> _Exercise input_:
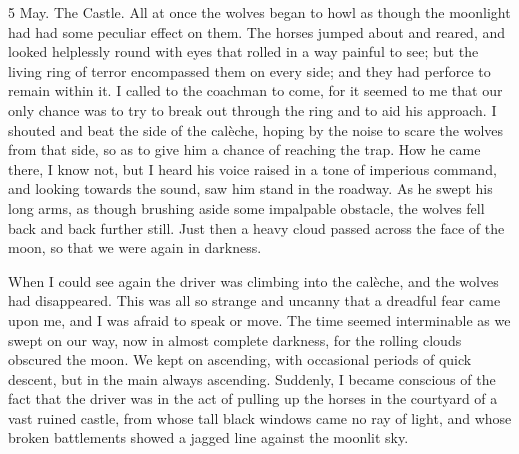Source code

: \begin{diary}{5 May. The Castle.}
All at once the wolves began to howl as though the moonlight had had some peculiar effect on them. The horses jumped about and reared, and looked helplessly round with eyes that rolled in a way painful to see; but the living ring of terror encompassed them on every side; and they had perforce to remain within it. I called to the coachman to come, for it seemed to me that our only chance was to try to break out through the ring and to aid his approach. I shouted and beat the side of the calèche, hoping by the noise to scare the wolves from that side, so as to give him a chance of reaching the trap. How he came there, I know not, but I heard his voice raised in a tone of imperious command, and looking towards the sound, saw him stand in the roadway. As he swept his long arms, as though brushing aside some impalpable obstacle, the wolves fell back and back further still. Just then a heavy cloud passed across the face of the moon, so that we were again in darkness.

When I could see again the driver was climbing into the calèche, and the wolves had disappeared. This was all so strange and uncanny that a dreadful fear came upon me, and I was afraid to speak or move. The time seemed interminable as we swept on our way, now in almost complete darkness, for the rolling clouds obscured the moon. We kept on ascending, with occasional periods of quick descent, but in the main always ascending. Suddenly, I became conscious of the fact that the driver was in the act of pulling up the horses in the courtyard of a vast ruined castle, from whose tall black windows came no ray of light, and whose broken battlements showed a jagged line against the moonlit sky.
\end{diary}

> _Exercise prompt_:
Each record above should be retyped exactly, with no pictures carried over.

> _Task answer_:
Source code

: \begin{diary}{5 May. The Castle.}
All at once the wolves began to howl as though the moonlight had had some peculiar effect on them. The horses jumped about and reared, and looked helplessly round with eyes that rolled in a way painful to see; but the living ring of terror encompassed them on every side; and they had perforce to remain within it. I called to the coachman to come, for it seemed to me that our only chance was to try to break out through the ring and to aid his approach. I shouted and beat the side of the calèche, hoping by the noise to scare the wolves from that side, so as to give him a chance of reaching the trap. How he came there, I know not, but I heard his voice raised in a tone of imperious command, and looking towards the sound, saw him stand in the roadway. As he swept his long arms, as though brushing aside some impalpable obstacle, the wolves fell back and back further still. Just then a heavy cloud passed across the face of the moon, so that we were again in darkness.

When I could see again the driver was climbing into the calèche, and the wolves had disappeared. This was all so strange and uncanny that a dreadful fear came upon me, and I was afraid to speak or move. The time seemed interminable as we swept on our way, now in almost complete darkness, for the rolling clouds obscured the moon. We kept on ascending, with occasional periods of quick descent, but in the main always ascending. Suddenly, I became conscious of the fact that the driver was in the act of pulling up the horses in the courtyard of a vast ruined castle, from whose tall black windows came no ray of light, and whose broken battlements showed a jagged line against the moonlit sky.
\end{diary}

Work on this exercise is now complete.